Post-metal's bass drum has to cover more dynamic ground than almost any other subgenre's kick. A single song might open on a barely-audible mallet roll and build, over ten minutes, into a crushing wall of down-tuned distortion — and the bass drum needs to sound intentional at every point along that arc, from a whispered pulse to a bone-rattling low end. That's a different brief than genres built around one consistent intensity: post-metal rewards a shell that can be played softly with real tone, not just loudly with real weight.

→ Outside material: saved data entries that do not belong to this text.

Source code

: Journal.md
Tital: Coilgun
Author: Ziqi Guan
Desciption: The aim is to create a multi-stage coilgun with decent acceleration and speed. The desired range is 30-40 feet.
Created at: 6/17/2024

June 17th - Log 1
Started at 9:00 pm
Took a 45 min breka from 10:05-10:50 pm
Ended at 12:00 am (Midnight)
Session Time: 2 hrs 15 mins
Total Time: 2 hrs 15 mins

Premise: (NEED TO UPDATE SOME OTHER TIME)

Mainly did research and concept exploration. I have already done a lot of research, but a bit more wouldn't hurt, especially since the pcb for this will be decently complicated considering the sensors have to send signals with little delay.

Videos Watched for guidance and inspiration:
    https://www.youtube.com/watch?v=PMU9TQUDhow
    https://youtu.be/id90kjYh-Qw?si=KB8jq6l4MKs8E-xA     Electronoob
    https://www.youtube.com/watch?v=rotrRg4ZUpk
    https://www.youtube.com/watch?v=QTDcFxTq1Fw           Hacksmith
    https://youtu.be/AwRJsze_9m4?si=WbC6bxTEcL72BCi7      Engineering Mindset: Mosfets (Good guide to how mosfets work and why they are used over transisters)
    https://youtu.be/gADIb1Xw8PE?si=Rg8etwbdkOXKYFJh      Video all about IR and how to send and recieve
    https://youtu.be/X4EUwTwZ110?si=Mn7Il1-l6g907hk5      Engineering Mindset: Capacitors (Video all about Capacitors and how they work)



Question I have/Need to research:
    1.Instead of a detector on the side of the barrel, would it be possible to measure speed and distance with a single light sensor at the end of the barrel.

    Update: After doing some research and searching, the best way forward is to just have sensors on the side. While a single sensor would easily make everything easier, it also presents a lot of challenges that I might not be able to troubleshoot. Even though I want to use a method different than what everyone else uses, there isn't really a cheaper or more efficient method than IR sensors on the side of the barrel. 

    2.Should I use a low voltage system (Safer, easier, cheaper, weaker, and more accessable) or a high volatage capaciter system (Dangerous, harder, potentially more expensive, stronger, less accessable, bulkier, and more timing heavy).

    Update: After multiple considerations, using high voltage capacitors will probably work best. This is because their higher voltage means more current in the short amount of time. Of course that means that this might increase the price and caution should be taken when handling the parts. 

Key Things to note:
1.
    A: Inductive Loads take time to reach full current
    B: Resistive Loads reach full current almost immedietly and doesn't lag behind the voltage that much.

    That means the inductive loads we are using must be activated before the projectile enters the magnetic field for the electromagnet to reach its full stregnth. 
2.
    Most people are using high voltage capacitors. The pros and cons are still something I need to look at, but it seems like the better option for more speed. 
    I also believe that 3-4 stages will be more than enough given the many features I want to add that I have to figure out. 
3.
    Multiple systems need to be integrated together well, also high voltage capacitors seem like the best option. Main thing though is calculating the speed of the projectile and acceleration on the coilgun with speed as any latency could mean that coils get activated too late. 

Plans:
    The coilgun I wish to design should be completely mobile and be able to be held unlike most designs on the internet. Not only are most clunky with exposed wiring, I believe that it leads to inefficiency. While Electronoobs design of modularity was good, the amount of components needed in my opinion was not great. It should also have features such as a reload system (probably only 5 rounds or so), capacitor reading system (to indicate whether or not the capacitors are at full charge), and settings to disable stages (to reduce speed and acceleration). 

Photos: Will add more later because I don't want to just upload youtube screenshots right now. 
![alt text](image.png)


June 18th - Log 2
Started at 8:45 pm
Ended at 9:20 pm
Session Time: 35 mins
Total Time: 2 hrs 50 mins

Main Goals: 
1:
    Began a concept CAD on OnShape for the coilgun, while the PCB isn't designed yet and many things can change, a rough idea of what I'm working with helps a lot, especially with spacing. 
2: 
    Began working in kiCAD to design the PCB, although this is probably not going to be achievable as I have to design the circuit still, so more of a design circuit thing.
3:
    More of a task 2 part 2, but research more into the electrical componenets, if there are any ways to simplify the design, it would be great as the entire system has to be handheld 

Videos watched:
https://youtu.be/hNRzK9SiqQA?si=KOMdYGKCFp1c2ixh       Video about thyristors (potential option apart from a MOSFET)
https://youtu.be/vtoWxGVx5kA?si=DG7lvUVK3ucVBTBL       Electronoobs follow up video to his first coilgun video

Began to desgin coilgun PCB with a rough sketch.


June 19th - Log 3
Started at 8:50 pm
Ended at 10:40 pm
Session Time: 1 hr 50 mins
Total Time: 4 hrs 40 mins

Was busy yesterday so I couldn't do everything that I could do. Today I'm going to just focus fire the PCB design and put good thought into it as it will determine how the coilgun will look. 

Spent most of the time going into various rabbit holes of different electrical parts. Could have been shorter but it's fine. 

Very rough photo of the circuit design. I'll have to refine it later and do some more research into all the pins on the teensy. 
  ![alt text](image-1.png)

Isis and Neurosis, the genre's foundational bands, don't currently have dedicated MetalForge gear profiles, so this guide draws on the closest working analogues from progressive and atmospheric-leaning metal lineages. Brann Dailor's Tama Starclassic Performer B/B delivers a warm, focused tone suited to jazz-influenced, dynamically expansive playing. Danny Carey's Sonor SQ2 Heavy Beech shell covers cinematic, ambient-to-crushing range with room for extended percussion. Mario Duplantier's dual-kick Tama Starclassic Bubinga setup builds atmospheric, environmentally-themed dynamic swells. Abe Cunningham's SJC Custom kit is bespoke-voiced for both crushing heaviness and ambient restraint in Deftones' genre-adjacent material.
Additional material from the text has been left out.